Laser manufacturer nLight files for IPO — the Silicon Forest’s first in years

Published 12:00 am Sunday, April 1, 2018

The Silicon Forest could be getting its first IPO in more than a decade.

Clark County laser manufacturer nLight filed late Friday to sell stock to the public. It would be the region’s first public offering from a tech company since Cascade Microtech’s IPO in 2004.

The prospective IPO represents a milestone for nLight, a nearly 20-year-old company that is enjoying enormous growth thanks to rapid advances in laser technology. It’s also a major development for the Silicon Forest, which hasn’t produced a big technology company in generations.

Some companies that seek IPOs never complete the process, which can take months. Sometimes, investors lose interest when they get a close look at a company’s financial results, and other times, companies get too hot, and a larger corporation swoops in to buy them.

Friday’s filing suggests nLight can stand on its own. The company has more than 1,000 employees at sites around the world and reported sales of $138.5 million last year, up 36 percent from 2016. Profits totaled $1.8 million, compared to a $14.2 million loss the prior year.

In addition to its headquarters and factory just north of Vancouver, nLight has a factory in Finland and packaging and assembly facilities in Hillsboro and Shanghai. The company said it hopes to list on the Nasdaq Global Market under the ticker symbol LASR.

Its filing says nLight is looking to sell up to $86.3 million in stock. Chief executive Scott Keeney, nLight’s co-founder, declined comment Friday citing regulatory restrictions on public comments from companies seeking a public offering.

Though nLight has grown to become one of the biggest tech companies in the Portland area, it’s not widely known.

That may be partly due to its status as a throwback to the Silicon Forest’s roots in hardware manufacturing. Most of the region’s young companies focus on software or web technologies.

Founded in 2000 and originally based in Seattle, nLight initially sought to build lasers to amplify communications signals on fiber-optic networks. The company built its factory near Vancouver to capitalize on the region’s semiconductor industry and what was, at the time, a booming local sector for telecom services.

A telecom downturn accompanied the dot-com bust, however, and so nLight retooled to emphasize manufacturing tools.

Those advances have led to a rapid decline in the cost of producing high-output lasers. Manufacturers use nLight’s tools for industrial, aerospace, defense and electronics production, displacing conventional tools.

On Friday, nLight said its big customers include major manufacturers Samsung, BAE and Raytheon.
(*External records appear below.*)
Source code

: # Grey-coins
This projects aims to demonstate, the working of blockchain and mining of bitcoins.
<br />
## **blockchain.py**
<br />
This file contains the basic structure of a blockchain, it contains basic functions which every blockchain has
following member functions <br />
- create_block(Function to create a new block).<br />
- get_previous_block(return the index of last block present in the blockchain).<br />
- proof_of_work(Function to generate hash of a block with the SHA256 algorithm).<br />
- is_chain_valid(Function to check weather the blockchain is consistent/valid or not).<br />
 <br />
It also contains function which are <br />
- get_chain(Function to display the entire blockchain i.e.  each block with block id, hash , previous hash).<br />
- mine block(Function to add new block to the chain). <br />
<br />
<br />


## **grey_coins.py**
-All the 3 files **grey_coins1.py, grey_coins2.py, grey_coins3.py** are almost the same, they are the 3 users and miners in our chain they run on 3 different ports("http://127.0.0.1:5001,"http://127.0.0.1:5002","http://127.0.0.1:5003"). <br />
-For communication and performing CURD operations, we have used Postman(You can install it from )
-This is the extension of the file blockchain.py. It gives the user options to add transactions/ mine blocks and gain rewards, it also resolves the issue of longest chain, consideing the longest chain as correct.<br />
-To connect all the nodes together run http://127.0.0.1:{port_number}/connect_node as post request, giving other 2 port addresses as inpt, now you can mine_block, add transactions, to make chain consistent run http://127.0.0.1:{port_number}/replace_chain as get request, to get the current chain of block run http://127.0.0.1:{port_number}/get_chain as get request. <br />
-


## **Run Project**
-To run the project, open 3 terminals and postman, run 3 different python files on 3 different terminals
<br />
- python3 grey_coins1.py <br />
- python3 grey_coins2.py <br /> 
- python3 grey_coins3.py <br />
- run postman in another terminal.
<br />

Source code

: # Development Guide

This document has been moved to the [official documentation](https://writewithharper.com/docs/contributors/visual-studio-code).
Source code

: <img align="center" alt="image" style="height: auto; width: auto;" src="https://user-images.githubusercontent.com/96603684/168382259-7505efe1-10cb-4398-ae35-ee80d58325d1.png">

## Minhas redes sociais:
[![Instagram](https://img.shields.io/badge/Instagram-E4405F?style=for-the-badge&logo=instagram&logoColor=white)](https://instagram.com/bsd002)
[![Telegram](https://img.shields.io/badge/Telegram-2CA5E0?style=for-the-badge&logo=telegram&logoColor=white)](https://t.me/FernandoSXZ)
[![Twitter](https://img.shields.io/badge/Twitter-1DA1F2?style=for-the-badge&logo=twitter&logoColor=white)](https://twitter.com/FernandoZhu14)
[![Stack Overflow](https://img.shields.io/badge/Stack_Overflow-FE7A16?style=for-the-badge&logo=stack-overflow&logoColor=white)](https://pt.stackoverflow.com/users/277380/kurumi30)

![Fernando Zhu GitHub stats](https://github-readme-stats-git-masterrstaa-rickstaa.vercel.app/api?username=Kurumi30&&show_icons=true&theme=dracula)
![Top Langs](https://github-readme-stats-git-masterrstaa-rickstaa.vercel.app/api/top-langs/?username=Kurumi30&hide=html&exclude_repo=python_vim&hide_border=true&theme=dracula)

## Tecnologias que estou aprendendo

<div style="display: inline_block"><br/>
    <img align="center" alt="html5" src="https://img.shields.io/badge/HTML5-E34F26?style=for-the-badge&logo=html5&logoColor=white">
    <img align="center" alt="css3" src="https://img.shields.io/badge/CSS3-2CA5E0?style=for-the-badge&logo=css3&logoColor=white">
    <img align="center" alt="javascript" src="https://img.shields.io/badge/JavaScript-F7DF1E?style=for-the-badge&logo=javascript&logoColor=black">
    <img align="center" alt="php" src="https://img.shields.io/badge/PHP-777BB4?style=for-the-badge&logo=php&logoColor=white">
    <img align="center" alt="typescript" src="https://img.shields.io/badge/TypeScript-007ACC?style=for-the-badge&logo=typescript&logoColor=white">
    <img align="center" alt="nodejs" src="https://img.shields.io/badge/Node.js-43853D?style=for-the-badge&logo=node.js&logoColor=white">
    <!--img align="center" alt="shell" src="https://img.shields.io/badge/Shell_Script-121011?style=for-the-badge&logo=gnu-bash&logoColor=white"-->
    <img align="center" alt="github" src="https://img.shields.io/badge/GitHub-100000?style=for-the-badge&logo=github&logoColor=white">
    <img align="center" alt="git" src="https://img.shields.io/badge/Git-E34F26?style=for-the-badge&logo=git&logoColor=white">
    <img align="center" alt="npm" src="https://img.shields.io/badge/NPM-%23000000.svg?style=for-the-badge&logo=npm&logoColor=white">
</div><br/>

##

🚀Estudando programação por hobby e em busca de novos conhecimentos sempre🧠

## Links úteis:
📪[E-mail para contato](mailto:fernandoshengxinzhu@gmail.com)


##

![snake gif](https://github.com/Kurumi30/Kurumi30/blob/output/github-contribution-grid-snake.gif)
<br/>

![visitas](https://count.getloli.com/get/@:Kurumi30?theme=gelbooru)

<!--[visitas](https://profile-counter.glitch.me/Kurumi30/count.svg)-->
Two-thirds of nLight’s sales are outside North America, with 40 percent of its revenue coming from China.

The Clark County company had previously raised $170 million — its largest shareholders include Oak Investment Partners, Menlo Ventures and Mohr, Davidow Ventures, investment firms that each hold about 20 percent of the company’s stock.

Former Washington Gov. Gary Locke, who also served as President Obama’s secretary of commerce and then as U.S. ambassador to China, sits on nLight’s board.

Tech companies across the U.S. are rushing into the IPO market at their fastest rate in years, capitalizing on the booming stock market and renewed investor enthusiasm for public offerings.

The nLight filing is the third from a Washington state company this week.

In Portland tech, though, the IPO market has been dormant for 14 years.

“It’s been a long time. Everyone said: Gee, what’s wrong?” said Gerry Langeler, a longtime Oregon tech investor and co-founder of Mentor Graphics.

The Silicon Forest’s IPO drought reflects a long dry spell for homegrown tech companies. The region struggled to make the transition from its roots in hardware, which produced several IPOs beginning in the 1970s, to software and web services.

In recent years, the region has produced several fast-growing companies specializing in software and online technologies. A handful, such as Elemental Technologies and Puppet, became major local employers. But they haven’t gone the IPO route — either selling to a larger company (Amazon bought Elemental in 2015) or staying private.

While such companies can still have a major regional impact, Langeler said it’s good to see nLight testing the public markets. It reflects the emergence of a new generation of big, local company — and more than that, a new generation of leaders.

Publicly traded companies tend to stay local, Langeler said, and contribute more to the community than those that sell to new owners. So he said nLight’s prospective IPO is heartening.

“I take it as a really good sign,” Langeler said. “It emboldens others. Going public is scary. Being in the public fishbowl is tough. It’s good to have role models.”